De la Vergne says that disparate government entities are committed. The city of Detroit, the Michigan Department of Transportation, the Michigan Economic Development Corp, the Detroit Economic Growth Corporation, and the Detroit Regional Chamber are all working to be responsive to innovations in the private sector.
He also points out how critical it is to understand the needs of residents and for citizens to understand the ways in which technology can improve their lives. In Detroit, one in five residents are beyond a 30-minute walk to transit but are dependent on low wage jobs that are outside of the city. That leaves many of Detroit’s residents poor and isolated.
“The biggest challenge every city is going to face is that for 99 percent of the population, [technology innovations], aren’t an issue you think about every day. When you think about mobility you just want to know if the bus will be on time. As we talk to our residents, we need to make sure [these solutions] have resonance and impact.”
De la Vergne believes this is why the tech-driven solutions that come out of Detroit will be important. He also emphasized the importance of pilots so that people can understand the infrastructure investments in terms of things that matter to them, like improved transit time and emergency response.
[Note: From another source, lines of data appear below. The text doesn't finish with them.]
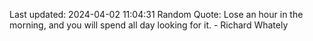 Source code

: Last updated: 2024-04-02 11:04:31
Random Quote: Lose an hour in the morning, and you will spend all day looking for it. - Richard Whately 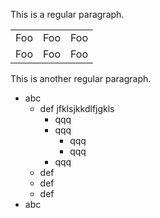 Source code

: This is a regular paragraph.

<table>
    <tr>
        <td>Foo</td>
        <td>Foo</td>
        <td>Foo</td>
    </tr>
    <tr>
        <td>Foo</td>
        <td>Foo</td>
        <td>Foo</td>
    </tr>
</table>

This is another regular paragraph.

- abc
    - def
        jfklsjkkdlfjgkls
        - qqq
        - qqq
            - qqq
            - qqq
        - qqq
    - def
    - def
    - def
- abc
Unlike other cities such as Chicago, de la Vergne says, “Detroit is much further along” in creating a connected landscape. Mayor Mike Duggan created a Smart Infrastructure team that includes public works, the Detroit Department of Transportation, and the Department of Innovation and Technology. In April, a Knight Foundation grant awarded Detroit $200,000 to begin to catalog the city’s network of internet-connected assets and develop a plan to improve urban quality of life, mobility, transportation infrastructure and government services.
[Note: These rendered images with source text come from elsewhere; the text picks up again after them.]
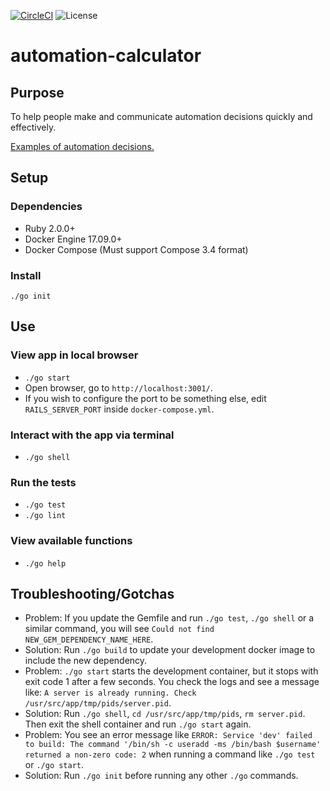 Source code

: [![CircleCI](https://circleci.com/gh/team-automation-calculator/automation-calculator/tree/master.svg?style=shield&circle-token=b5937e6c3aa7290dc6425381ce5be7ea98a027bb)](https://circleci.com/gh/team-automation-calculator/automation-calculator/tree/master) ![License](https://img.shields.io/badge/license-mit-blue.svg)

# automation-calculator

## Purpose

To help people make and communicate automation decisions quickly and effectively. 

[Examples of automation decisions.](https://github.com/team-automation-calculator/automation-calculator/blob/master/About.md)

## Setup
### Dependencies
* Ruby 2.0.0+
* Docker Engine 17.09.0+
* Docker Compose (Must support Compose 3.4 format)

### Install
`./go init`

## Use

### View app in local browser
* `./go start`
* Open browser, go to `http://localhost:3001/`.
* If you wish to configure the port to be something else, edit `RAILS_SERVER_PORT` inside `docker-compose.yml`.

### Interact with the app via terminal
* `./go shell`

### Run the tests
* `./go test`
* `./go lint`

### View available functions
* `./go help`

## Troubleshooting/Gotchas

* Problem: If you update the Gemfile and run `./go test`, `./go shell` or a similar command, you will see `Could not find NEW_GEM_DEPENDENCY_NAME_HERE`.
* Solution: Run `./go build` to update your development docker image to include the new dependency.
* Problem: `./go start` starts the development container, but it stops with exit code 1 after a few seconds. You check the logs and see a message like: `A server is already running. Check /usr/src/app/tmp/pids/server.pid`. 
* Solution: Run `./go shell`, `cd /usr/src/app/tmp/pids`, `rm server.pid`. Then exit the shell container and run `./go start` again.
* Problem: You see an error message like `ERROR: Service 'dev' failed to build: The command '/bin/sh -c useradd -ms /bin/bash $username' returned a non-zero code: 2` when running a command like `./go test` or `./go start`. 
* Solution: Run `./go init` before running any other `./go` commands.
De la Vergne says, in the near term, the city is working on the basics — getting people to jobs, schools and doctors appointments — and doesn’t have the capital to invest in expensive but “amazing” solutions such as Virtual Singapore. Yet he is aware of the efficiency a solution such as this could eventually afford local governments struggling with falling or stagnant revenues. He is hoping, soon, such technology becomes more affordable and widely available. When it is, Detroit is likely to be the American testbed.